# I need some attention!



## iceit4me (Jun 20, 2010)

I am feelling rejected. My H is not interested in satisfying me. He is selfish in bed. I have told him repeatedly what I like and I have even bought him a video on"how to". He watched it once and things went great the one time he did try. Nnothing since then for me though. He on the other hand is getting all the sex he wants from me. That means oral, he is only interested in intercourse for himself which last a total of 10 mins. I dont get it! Literally! I am a attractive woman hired by Highlight Modeling Company and still he doesn't care about my needs. I am even looking at other men even though I don't want an affair. I am gettng desperate. What can I do?


----------



## Sad_in_NY (Jun 23, 2010)

What are these things you are looking for?
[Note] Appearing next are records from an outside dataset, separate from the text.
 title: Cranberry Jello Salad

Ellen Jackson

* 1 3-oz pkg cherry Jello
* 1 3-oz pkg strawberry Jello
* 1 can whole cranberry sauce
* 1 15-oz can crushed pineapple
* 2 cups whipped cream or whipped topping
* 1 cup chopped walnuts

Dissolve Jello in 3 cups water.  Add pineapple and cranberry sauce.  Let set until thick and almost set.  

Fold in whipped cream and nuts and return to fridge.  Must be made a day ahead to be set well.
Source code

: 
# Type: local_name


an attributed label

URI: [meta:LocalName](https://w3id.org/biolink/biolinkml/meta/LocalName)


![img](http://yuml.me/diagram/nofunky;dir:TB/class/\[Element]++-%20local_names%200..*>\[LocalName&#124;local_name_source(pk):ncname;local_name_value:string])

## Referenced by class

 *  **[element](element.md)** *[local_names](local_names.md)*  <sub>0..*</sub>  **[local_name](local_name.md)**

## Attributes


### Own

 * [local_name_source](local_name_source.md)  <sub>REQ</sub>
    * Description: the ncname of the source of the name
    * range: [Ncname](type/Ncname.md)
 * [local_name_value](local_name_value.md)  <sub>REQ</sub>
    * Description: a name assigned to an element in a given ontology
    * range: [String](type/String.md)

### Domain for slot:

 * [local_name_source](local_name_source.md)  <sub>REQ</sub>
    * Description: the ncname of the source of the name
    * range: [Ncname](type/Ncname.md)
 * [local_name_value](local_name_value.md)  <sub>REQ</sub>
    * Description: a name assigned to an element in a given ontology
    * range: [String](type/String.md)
Foreplay, oral? 

Assuming you have discussed this with him, what was his reasoning for not performing prior to the video?


----------



## Crypsys (Apr 22, 2010)

iceit4me said:


> I am a attractive woman hired by Highlight Modeling Company and still he doesn't care about my needs.


I think sometimes you ladies have us guys pegged wrong in some aspects. Yes, we are visual creatures, and yes looks do help to a certain extent. But, they are NOT all that matters and not all that gets us going. There is an old saying "No matter how good she looks, some guy somewhere is tired of putting up with her". Please iceit, don't value yourself on your looks, value yourself on who and what you are, not what you look like.
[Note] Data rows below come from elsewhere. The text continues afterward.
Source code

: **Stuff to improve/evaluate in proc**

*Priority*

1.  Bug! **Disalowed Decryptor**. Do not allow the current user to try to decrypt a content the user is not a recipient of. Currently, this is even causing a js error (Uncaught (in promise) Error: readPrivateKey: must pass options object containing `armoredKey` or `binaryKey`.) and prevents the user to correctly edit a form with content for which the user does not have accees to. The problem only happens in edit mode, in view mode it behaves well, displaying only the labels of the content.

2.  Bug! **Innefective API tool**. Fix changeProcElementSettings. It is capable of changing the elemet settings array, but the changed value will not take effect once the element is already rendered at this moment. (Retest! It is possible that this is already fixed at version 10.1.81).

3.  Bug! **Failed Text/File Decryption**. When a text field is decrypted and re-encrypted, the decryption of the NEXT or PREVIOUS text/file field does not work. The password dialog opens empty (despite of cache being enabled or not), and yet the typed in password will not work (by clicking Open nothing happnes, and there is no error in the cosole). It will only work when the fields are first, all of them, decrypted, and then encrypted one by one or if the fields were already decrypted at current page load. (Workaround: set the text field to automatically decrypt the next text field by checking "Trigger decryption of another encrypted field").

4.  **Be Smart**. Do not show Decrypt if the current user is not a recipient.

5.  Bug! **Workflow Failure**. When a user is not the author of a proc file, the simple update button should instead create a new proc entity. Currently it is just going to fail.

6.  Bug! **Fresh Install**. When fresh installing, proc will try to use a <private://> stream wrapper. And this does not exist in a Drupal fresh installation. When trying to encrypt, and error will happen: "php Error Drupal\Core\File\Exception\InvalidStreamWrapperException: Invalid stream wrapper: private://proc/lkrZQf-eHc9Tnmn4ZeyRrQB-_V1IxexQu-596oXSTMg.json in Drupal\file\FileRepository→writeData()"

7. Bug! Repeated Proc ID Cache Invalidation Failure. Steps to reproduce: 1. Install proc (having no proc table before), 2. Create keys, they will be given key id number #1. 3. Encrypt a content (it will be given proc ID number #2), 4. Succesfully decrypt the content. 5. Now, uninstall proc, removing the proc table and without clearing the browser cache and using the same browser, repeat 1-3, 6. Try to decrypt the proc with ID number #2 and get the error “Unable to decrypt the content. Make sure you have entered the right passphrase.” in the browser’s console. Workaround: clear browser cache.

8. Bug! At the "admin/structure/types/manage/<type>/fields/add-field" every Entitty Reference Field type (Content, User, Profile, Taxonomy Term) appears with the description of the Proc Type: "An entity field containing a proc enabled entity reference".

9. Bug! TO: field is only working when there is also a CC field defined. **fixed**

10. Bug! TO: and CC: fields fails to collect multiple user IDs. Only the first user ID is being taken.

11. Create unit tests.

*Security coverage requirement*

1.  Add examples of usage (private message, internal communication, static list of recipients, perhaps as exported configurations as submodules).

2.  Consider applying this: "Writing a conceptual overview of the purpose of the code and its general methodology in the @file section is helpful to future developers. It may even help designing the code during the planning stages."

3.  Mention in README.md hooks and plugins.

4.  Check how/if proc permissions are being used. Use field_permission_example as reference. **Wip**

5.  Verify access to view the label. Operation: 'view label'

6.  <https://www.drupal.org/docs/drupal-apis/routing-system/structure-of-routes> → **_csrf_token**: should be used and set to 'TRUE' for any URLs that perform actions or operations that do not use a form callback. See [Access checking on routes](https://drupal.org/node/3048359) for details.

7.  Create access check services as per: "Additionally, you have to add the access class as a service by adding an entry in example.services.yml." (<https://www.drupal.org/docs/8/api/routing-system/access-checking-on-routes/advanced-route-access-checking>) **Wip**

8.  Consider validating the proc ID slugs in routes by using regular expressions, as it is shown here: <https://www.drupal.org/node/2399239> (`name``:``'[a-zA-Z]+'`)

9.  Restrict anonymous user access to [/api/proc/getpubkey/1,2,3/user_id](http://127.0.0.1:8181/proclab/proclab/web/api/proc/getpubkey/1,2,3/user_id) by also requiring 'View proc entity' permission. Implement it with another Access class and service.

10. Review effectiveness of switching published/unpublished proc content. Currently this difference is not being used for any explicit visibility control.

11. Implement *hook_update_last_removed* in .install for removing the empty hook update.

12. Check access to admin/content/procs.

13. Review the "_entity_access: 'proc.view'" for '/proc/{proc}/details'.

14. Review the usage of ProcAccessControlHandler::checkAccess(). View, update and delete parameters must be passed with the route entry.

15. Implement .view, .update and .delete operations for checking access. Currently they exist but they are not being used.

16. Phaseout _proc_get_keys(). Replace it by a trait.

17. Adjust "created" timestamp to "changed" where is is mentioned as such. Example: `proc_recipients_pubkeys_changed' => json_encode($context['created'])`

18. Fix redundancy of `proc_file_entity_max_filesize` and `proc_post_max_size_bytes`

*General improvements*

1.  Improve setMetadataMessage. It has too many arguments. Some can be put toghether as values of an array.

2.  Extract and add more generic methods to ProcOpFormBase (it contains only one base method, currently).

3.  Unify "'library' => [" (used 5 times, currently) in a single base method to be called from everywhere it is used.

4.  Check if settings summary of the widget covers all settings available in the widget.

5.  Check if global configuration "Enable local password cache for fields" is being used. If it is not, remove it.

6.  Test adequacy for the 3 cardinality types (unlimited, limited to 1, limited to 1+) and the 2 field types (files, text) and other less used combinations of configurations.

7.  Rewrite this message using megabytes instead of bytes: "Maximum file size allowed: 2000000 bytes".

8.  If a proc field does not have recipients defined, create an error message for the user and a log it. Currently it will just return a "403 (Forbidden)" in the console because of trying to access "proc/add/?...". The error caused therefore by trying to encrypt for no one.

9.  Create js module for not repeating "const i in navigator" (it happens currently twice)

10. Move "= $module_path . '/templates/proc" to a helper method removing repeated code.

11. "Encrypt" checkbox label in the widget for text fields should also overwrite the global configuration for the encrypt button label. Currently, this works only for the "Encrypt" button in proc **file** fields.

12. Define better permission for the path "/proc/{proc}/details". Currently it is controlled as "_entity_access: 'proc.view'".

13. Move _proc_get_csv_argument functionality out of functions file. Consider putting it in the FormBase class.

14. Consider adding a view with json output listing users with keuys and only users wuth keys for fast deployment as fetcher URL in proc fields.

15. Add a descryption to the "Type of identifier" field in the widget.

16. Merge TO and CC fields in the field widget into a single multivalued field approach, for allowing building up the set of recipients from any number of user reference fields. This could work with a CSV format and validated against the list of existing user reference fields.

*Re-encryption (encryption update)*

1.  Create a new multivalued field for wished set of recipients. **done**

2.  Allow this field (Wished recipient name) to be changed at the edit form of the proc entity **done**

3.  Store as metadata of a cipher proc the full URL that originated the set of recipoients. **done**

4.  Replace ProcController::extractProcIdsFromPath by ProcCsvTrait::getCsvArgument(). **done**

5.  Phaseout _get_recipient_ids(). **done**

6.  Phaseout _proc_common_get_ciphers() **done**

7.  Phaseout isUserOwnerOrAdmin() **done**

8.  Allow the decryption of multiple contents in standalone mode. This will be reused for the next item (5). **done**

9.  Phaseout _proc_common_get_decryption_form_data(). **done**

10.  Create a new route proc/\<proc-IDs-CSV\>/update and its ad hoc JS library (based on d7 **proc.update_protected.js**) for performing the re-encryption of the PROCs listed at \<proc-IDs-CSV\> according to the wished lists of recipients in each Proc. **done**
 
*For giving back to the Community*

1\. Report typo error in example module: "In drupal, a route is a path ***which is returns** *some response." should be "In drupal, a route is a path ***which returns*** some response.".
Have you sat down and spoke to him about your needs when your not in an argument? Have you outlined EXACTLY what you are looking for? Not beating around the bush and saying things like "I want to be pleased"? But told him directly "Babe, I'm feeling like my needs are not being met. Can you please start performing oral on me beforehand? Or rubbing my butt while you do X, etc"? We don't always think like you ladies do and things that are common sense to yall can be an alien concept to us.


----------



## iceit4me (Jun 20, 2010)

I have tried all the things that were suggested. He is onl concerned about his O. Things go way beyond the bedroom. I am wondering if he is having an affair. He works earlly comes home late. Has customers call him on his cell phone all the time as he is a plumber. Lately he has opened 3 different bank accounts without my fore knowing. I am very upset about. When confronted he said he did it so he could cash checks easier from clients. Sounds fishy to me. He totally forgot my birthday a mounth ago. Thought that the next day he would make it up to me. He didn't. I asked him about it and he said that after he missed my birthday " oh well". Wow! That tells me how much I mean to him or rather, how much he doesnt care about me. I just am so alone and unhappy.


----------



## Sad_in_NY (Jun 23, 2010)

Well, given those pieces of information I think you have a clear idea of what you need to do - leave him. He is clearly not at al concerend with your happiness and isn't worried that you will leave him. Have you ever given him any indication that you would leave him? And/or is he just taking you for granted? 

Seriously, after the details you have listed above, I am not sure why ou are asking us how he can satisfy you. "He is getting all the sex he wants from me" - if he is having an affair he is laughing at you. Why should he exert himself when you do what he wants anyway? 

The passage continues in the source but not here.